However despite her repulsive superiors in the MGB, Romanova is portrayed as a committed communist who is at the same time vaguely unhappy with her existence – as Fleming wrote: "The Romanov blood might well have given a yearning for men other than that type of modern Russian officer she would meet-stern, cold, mechanical, basically hysterical and because of their Party education infernally dull". Upon meeting Bond, she abandons her belief in communism as she sees the advantage of a Western lifestyle, while also finding Bond a much better lover than her previous, Russian, lovers. Romanova falling in love with Bond is portrayed as both a political and sexual liberation for her. The way that Bond literally and metaphorically seduces Romanova over to the West was intended by Fleming to show the superiority of the Western world and western political ideologies. Romanova even prefers Bond for his smell as Fleming portrays Russian men as refusing to bathe and hence have unpleasant body odours. The book's message that only men from the West like Bond can really sexually satisfy Romanova was another aspect of Fleming's "the West is the best" message.

In contrast to Romanova, who chooses life in the West over life in the Soviet Union, the book's villain, Grant, goes in the opposite direction. Grant is described as a man from Northern Ireland who joined the British Army in the late 1940s, an experience which briefly contained his insanity and his love of killing. After Grant is disciplined for his vicious style as a boxer, he decides to defect to the Soviet Union as: "He liked all he heard about the Russians, their brutality, their carelessness of human life, and their guile and he decided to go over to them". Grant rides on a motorcycle to a Red Army post in East Germany and says: "I am expert in killing people. I do it very well. I like it". Grant narrowly avoids being executed out of hand by the Soviets, who eventually decide to accept his offer. Having proven himself, he becomes the top assassin for SMERSH, a man who kills happily both because he is insane and because killing is the only thing he knows how to do well. In contrast to the soft and feminine Romanova, who really wants to be in love with a man who causes her to choose the West despite her privileged existence in Moscow, the hard and masculine Grant chooses the Eastern bloc because it is the only system where a perverted, violent man like himself can flourish.

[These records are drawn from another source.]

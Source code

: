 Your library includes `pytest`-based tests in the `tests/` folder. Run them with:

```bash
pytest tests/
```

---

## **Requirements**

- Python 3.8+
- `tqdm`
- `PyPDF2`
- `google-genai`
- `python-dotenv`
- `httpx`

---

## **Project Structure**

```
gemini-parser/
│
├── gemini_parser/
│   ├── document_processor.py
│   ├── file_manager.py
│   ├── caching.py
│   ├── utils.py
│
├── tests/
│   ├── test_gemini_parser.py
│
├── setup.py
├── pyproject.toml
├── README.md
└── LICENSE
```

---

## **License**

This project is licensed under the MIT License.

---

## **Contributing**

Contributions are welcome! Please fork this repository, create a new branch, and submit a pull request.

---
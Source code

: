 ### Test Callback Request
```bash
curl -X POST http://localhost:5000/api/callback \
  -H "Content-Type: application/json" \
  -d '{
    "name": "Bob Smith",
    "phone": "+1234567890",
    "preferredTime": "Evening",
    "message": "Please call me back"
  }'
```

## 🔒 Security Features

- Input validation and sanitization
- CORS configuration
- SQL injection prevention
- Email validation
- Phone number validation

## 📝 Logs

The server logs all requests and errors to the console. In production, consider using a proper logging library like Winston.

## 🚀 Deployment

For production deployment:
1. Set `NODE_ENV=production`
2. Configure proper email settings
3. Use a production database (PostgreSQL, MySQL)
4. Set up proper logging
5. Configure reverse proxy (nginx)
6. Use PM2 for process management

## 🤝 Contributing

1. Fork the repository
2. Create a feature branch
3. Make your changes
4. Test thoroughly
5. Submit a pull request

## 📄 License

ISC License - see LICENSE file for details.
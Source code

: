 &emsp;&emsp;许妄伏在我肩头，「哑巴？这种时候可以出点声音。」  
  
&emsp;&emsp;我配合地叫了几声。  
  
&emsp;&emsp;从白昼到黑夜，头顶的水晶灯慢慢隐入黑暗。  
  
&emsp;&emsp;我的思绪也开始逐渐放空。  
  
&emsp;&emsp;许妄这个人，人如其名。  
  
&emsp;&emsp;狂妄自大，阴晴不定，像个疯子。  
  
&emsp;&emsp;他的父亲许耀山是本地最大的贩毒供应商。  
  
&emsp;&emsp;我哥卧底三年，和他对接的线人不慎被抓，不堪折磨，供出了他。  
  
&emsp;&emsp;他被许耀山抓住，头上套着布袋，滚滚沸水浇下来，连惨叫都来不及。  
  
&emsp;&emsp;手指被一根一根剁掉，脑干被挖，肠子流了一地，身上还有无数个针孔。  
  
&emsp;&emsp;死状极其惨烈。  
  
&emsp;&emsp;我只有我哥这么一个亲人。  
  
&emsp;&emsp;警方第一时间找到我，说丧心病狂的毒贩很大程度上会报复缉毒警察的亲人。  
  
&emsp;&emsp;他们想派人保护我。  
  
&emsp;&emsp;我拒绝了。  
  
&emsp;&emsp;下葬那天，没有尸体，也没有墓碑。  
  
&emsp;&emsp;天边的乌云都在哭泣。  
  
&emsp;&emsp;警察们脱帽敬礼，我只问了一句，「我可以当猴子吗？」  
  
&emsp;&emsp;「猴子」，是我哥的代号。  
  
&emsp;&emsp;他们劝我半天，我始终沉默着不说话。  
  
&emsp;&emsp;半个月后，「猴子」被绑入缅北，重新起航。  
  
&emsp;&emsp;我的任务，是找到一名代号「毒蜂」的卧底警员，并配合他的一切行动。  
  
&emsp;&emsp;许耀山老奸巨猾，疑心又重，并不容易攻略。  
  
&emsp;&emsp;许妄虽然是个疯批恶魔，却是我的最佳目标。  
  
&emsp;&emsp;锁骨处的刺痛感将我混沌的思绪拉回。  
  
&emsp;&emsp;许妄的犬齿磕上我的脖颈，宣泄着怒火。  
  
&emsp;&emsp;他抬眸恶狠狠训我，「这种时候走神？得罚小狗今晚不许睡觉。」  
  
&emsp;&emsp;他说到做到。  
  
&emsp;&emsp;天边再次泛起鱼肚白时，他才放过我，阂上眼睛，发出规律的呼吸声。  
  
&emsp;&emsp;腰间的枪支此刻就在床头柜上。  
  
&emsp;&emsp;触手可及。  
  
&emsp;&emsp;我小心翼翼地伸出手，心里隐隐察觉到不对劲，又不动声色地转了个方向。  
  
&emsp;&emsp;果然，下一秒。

The 1963 film somewhat altered the novel's message by making SPECTRE rather than SMERSH the main antagonist. The Grant of the film is depoliticised, becoming a murderer who was acquitted by reason of insanity, escapes from a mental institution and comes to serve as an assassin for a criminal organisation, instead of a soldier who broke his oath to serve King and Country by defecting to the Soviet Union. The Romanova of the film is much closer to the Romanova of the book, she is shown as thoroughly enjoying the consumerist lifestyle of the West, constantly buying expensive clothing that Bond introduces her to. As in the book, her relationship with Bond serves as both a political and a sexual liberation. Unlike in the book, Romanova of the film makes a more clear decision to choose the West by shooting Klebb in the film's climax to save Bond, a decision made more significant as Romanova is unaware that Klebb is really working for SPECTRE. The theme of defection does not play the same central role in the film as it does in the novel. The film's message, that the obsessive struggle between MI6 and the MGB allows a criminal organisation like SPECTRE to flourish, seems to be a criticism of the Cold War. The Cuban Missile Crisis of 1962 had occurred the previous year, and the film's message is that though the Soviet Union might be an enemy, it is best to keep the level of hostilities down to a manageable level. The fact that Romanova in the film, as in the book, chooses the West was meant to prove Western superiority, but at the same time the film seems to be cautioning against excessively anti-Communist policies.

Helena Bassil-Morosow suggests that

Tatiana's representation throughout the film is marked by a lack of agency, and this is independent of the types of media and focalisation through which she appears to the audience. She is not shown to be displaying the physical prowess, weapon handling or intellectual agility required of a professional spy, but the multiple focalised gaze lingers on her slender figure, tight-fitting or sheer clothes and pretty face.

According to the film's producer Cubby Broccoli, Ian Fleming modelled Romanova on Anna Kutusova, a Russian involved in the Metro-Vickers Affair.

==Other media==
The character's role in the video game adaptation of From Russia With Love is more or less the same as in the novel and film, the only major difference being that she is now an unwitting double agent for a terrorist organization called "OCTOPUS". She is voiced by Kari Wahlgren.

The character also appears in the 1993 James Bond comic book that takes place after the events of From Russia With Love, called Light of My Death, in which she is reinstated as a KGB agent, aiding Bond in his mission against a shadowy villain who wants to provoke a war between the Soviets and the West.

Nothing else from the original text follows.